A new Gallup poll shows that most college presidents don’t think much of President Obama’s plan to “make college more affordable” by rating them.
The Obama plan relies on metrics to determine which colleges are best and most affordable and assumes that student consumers will use this information to make better choices.
Somehow, this process is supposed to make college “more affordable,” although it does nothing to actually lower the cost to students.
According to the account by Scott Jaschik in Inside Higher Ed,
Most college presidents doubt that President Obama’s plan to promote affordable higher education will be effective, or that it will lead students to make better informed choices. Further, they expect that the wealthiest colleges and universities will be most successful in the ratings system Obama has proposed.

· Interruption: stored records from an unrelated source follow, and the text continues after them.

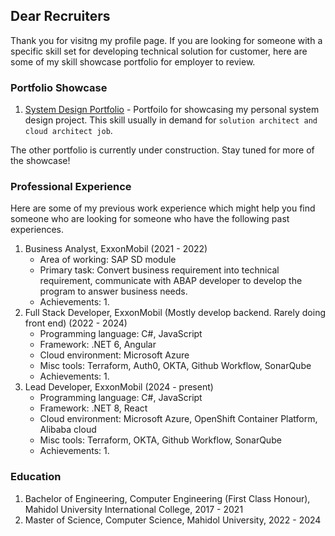 ## Dear Recruiters

Thank you for visitng my profile page. If you are looking for someone with a specific skill set for developing technical solution for customer, here are some of my skill showcase portfolio for employer to review.

### Portfolio Showcase

1. [System Design Portfolio](https://github.com/RealFilllykung/system-design-portfolio) - Portfoilo for showcasing my personal system design project. This skill usually in demand for `solution architect and cloud architect job`.

The other portfolio is currently under construction. Stay tuned for more of the showcase!

### Professional Experience

Here are some of my previous work experience which might help you find someone who are looking for someone who have the following past experiences.

1. Business Analyst, ExxonMobil (2021 - 2022)
    - Area of working: SAP SD module
    - Primary task: Convert business requirement into technical requirement, communicate with ABAP developer to develop the program to answer business needs.
    - Achievements:
        1. 
2. Full Stack Developer, ExxonMobil (Mostly develop backend. Rarely doing front end) (2022 - 2024)
    - Programming language: C#, JavaScript
    - Framework: .NET 6, Angular
    - Cloud environment: Microsoft Azure
    - Misc tools: Terraform, Auth0, OKTA, Github Workflow, SonarQube
    - Achievements:
        1. 
3. Lead Developer, ExxonMobil (2024 - present)
    - Programming language: C#, JavaScript
    - Framework: .NET 8, React
    - Cloud environment: Microsoft Azure, OpenShift Container Platform, Alibaba cloud
    - Misc tools: Terraform, OKTA, Github Workflow, SonarQube
    - Achievements:
        1. 

### Education

1. Bachelor of Engineering, Computer Engineering (First Class Honour), Mahidol University International College, 2017 - 2021
2. Master of Science, Computer Science, Mahidol University, 2022 - 2024

<!--
**RealFilllykung/RealFilllykung** is a ✨ _special_ ✨ repository because its `README.md` (this file) appears on your GitHub profile.

Here are some ideas to get you started:

- 🔭 I’m currently working on ...
- 🌱 I’m currently learning ...
- 👯 I’m looking to collaborate on ...
- 🤔 I’m looking for help with ...
- 💬 Ask me about ...
- 📫 How to reach me: ...
- 😄 Pronouns: ...
- ⚡ Fun fact: ...
-->
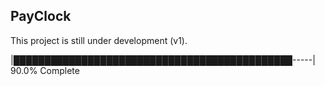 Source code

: ## PayClock

This project is still under development (v1).

|█████████████████████████████████████████████-----| 90.0% Complete
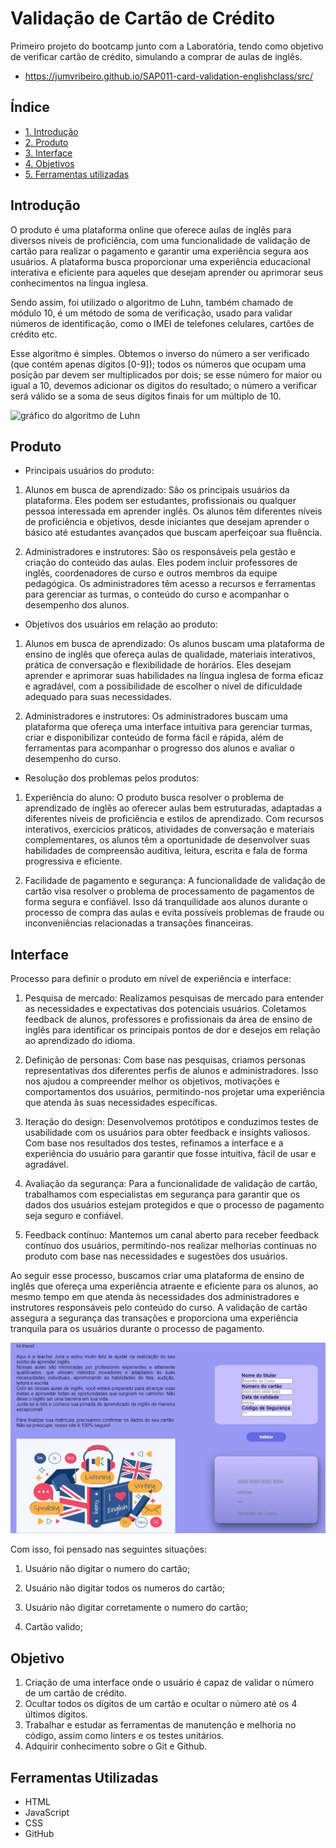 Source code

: # Validação de Cartão de Crédito

Primeiro projeto do bootcamp junto com a Laboratória, tendo como objetivo de verificar cartão de crédito, simulando a comprar de aulas de inglês.

- https://jumvribeiro.github.io/SAP011-card-validation-englishclass/src/

## Índice
* [1. Introdução](#1-Introdução)
* [2. Produto](#2-Produto)
* [3. Interface](#3-interface)
* [4. Objetivos](#4-objetivos)
* [5. Ferramentas utilizadas](#5-ferramentas-utilizadas)

## Introdução

O produto é uma plataforma online que oferece aulas de inglês para diversos níveis de proficiência, com uma funcionalidade de validação de cartão para realizar o pagamento e garantir uma experiência segura aos usuários. A plataforma busca proporcionar uma experiência educacional interativa e eficiente para aqueles que desejam aprender ou aprimorar seus conhecimentos na língua inglesa.

Sendo assim, foi utilizado o algoritmo de Luhn, também chamado de módulo 10, é um método de soma de verificação, usado para validar números de identificação, como o IMEI de telefones celulares, cartões de crédito etc.

Esse algoritmo é simples. Obtemos o inverso do número a ser verificado (que contém apenas dígitos [0-9]); todos os números que ocupam uma posição par devem ser multiplicados por dois; se esse número for maior ou igual a 10, devemos adicionar os dígitos do resultado; o número a verificar será válido se a soma de seus dígitos finais for um múltiplo de 10.

![gráfico do algoritmo de
Luhn](https://www.101computing.net/wp/wp-content/uploads/Luhn-Algorithm.png)

## Produto

- Principais usuários do produto:

1. Alunos em busca de aprendizado: São os principais usuários da plataforma. Eles podem ser estudantes, profissionais ou qualquer pessoa interessada em aprender inglês. Os alunos têm diferentes níveis de proficiência e objetivos, desde iniciantes que desejam aprender o básico até estudantes avançados que buscam aperfeiçoar sua fluência.

2. Administradores e instrutores: São os responsáveis pela gestão e criação do conteúdo das aulas. Eles podem incluir professores de inglês, coordenadores de curso e outros membros da equipe pedagógica. Os administradores têm acesso a recursos e ferramentas para gerenciar as turmas, o conteúdo do curso e acompanhar o desempenho dos alunos.

- Objetivos dos usuários em relação ao produto:

1. Alunos em busca de aprendizado: Os alunos buscam uma plataforma de ensino de inglês que ofereça aulas de qualidade, materiais interativos, prática de conversação e flexibilidade de horários. Eles desejam aprender e aprimorar suas habilidades na língua inglesa de forma eficaz e agradável, com a possibilidade de escolher o nível de dificuldade adequado para suas necessidades.

2. Administradores e instrutores: Os administradores buscam uma plataforma que ofereça uma interface intuitiva para gerenciar turmas, criar e disponibilizar conteúdo de forma fácil e rápida, além de ferramentas para acompanhar o progresso dos alunos e avaliar o desempenho do curso.

- Resolução dos problemas pelos produtos:

1. Experiência do aluno: O produto busca resolver o problema de aprendizado de inglês ao oferecer aulas bem estruturadas, adaptadas a diferentes níveis de proficiência e estilos de aprendizado. Com recursos interativos, exercícios práticos, atividades de conversação e materiais complementares, os alunos têm a oportunidade de desenvolver suas habilidades de compreensão auditiva, leitura, escrita e fala de forma progressiva e eficiente.

2. Facilidade de pagamento e segurança: A funcionalidade de validação de cartão visa resolver o problema de processamento de pagamentos de forma segura e confiável. Isso dá tranquilidade aos alunos durante o processo de compra das aulas e evita possíveis problemas de fraude ou inconveniências relacionadas a transações financeiras.

## Interface

Processo para definir o produto em nível de experiência e interface:

1. Pesquisa de mercado: Realizamos pesquisas de mercado para entender as necessidades e expectativas dos potenciais usuários. Coletamos feedback de alunos, professores e profissionais da área de ensino de inglês para identificar os principais pontos de dor e desejos em relação ao aprendizado do idioma.

2. Definição de personas: Com base nas pesquisas, criamos personas representativas dos diferentes perfis de alunos e administradores. Isso nos ajudou a compreender melhor os objetivos, motivações e comportamentos dos usuários, permitindo-nos projetar uma experiência que atenda às suas necessidades específicas.

3. Iteração do design: Desenvolvemos protótipos e conduzimos testes de usabilidade com os usuários para obter feedback e insights valiosos. Com base nos resultados dos testes, refinamos a interface e a experiência do usuário para garantir que fosse intuitiva, fácil de usar e agradável.

4. Avaliação da segurança: Para a funcionalidade de validação de cartão, trabalhamos com especialistas em segurança para garantir que os dados dos usuários estejam protegidos e que o processo de pagamento seja seguro e confiável.

5. Feedback contínuo: Mantemos um canal aberto para receber feedback contínuo dos usuários, permitindo-nos realizar melhorias contínuas no produto com base nas necessidades e sugestões dos usuários.

Ao seguir esse processo, buscamos criar uma plataforma de ensino de inglês que ofereça uma experiência atraente e eficiente para os alunos, ao mesmo tempo em que atenda às necessidades dos administradores e instrutores responsáveis pelo conteúdo do curso. A validação de cartão assegura a segurança das transações e proporciona uma experiência tranquila para os usuários durante o processo de pagamento.

<img src="README/interface.jpg">

Com isso, foi pensado nas seguintes situações:

1. Usuário não digitar o numero do cartão;
  
2. Usuário não digitar todos os numeros do cartão;
   
3. Usuário não digitar corretamente o numero do cartão;
      
4. Cartão valido;
   

   
## Objetivo

1. Criação de uma interface onde o usuário é capaz de validar o número de um cartão de crédito.
2. Ocultar todos os dígitos de um cartão e ocultar o número até os 4 últimos dígitos.
3. Trabalhar e estudar as ferramentas de manutenção e melhoria no código, assim como linters e os testes unitários.
4. Adquirir conhecimento sobre o Git e Github.

## Ferramentas Utilizadas

- HTML
- JavaScript
- CSS
- GitHub
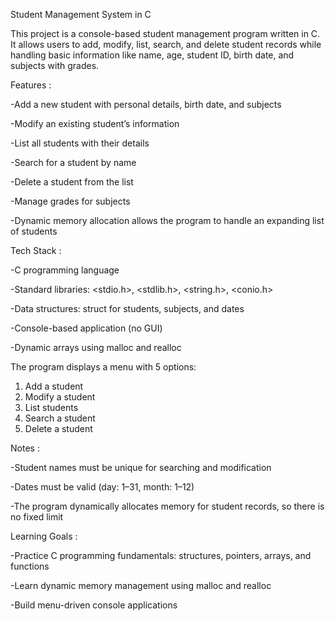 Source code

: Student Management System in C

This project is a console-based student management program written in C.
It allows users to add, modify, list, search, and delete student records while handling basic information like name, age, student ID, birth date, and subjects with grades.

Features :

-Add a new student with personal details, birth date, and subjects

-Modify an existing student’s information

-List all students with their details

-Search for a student by name

-Delete a student from the list

-Manage grades for subjects

-Dynamic memory allocation allows the program to handle an expanding list of students

Tech Stack :

-C programming language

-Standard libraries: <stdio.h>, <stdlib.h>, <string.h>, <conio.h>

-Data structures: struct for students, subjects, and dates

-Console-based application (no GUI)

-Dynamic arrays using malloc and realloc

The program displays a menu with 5 options:
  1. Add a student
  2. Modify a student
  3. List students
  4. Search a student
  5. Delete a student

Notes :

-Student names must be unique for searching and modification

-Dates must be valid (day: 1–31, month: 1–12)

-The program dynamically allocates memory for student records, so there is no fixed limit

Learning Goals :

-Practice C programming fundamentals: structures, pointers, arrays, and functions

-Learn dynamic memory management using malloc and realloc

-Build menu-driven console applications
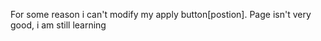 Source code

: For some reason i can't modify my apply button[postion]. 
Page isn't very good, i am still learning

Those are the findings of a poll by Gallup and Inside Higher Ed of American college and university presidents, which attracted responses from 675 of them. Gallup has a 95 percent confidence level that the margin of error is plus/minus 3.8 percentage points. The presidents were given complete anonymity so they could answer without regard to the politics of opposing a plan that has become a top priority for the Obama administration.
The plan — proposed in August — would, among other things, create a new rating system for colleges in which they would be evaluated based on various outcomes (such as graduation rates and graduate earnings), on affordability and on access (measures such as the proportion of students receiving Pell Grants). Then the plan would link student aid to these ratings, such that students who enroll at high-performing colleges would receive larger Pell Grants and more favorable rates on student loans.
Only 2% of the college presidents said the plan would be “very effective.” Another 32% said it would be “somewhat effective.” Only 16% said the plan was a good idea.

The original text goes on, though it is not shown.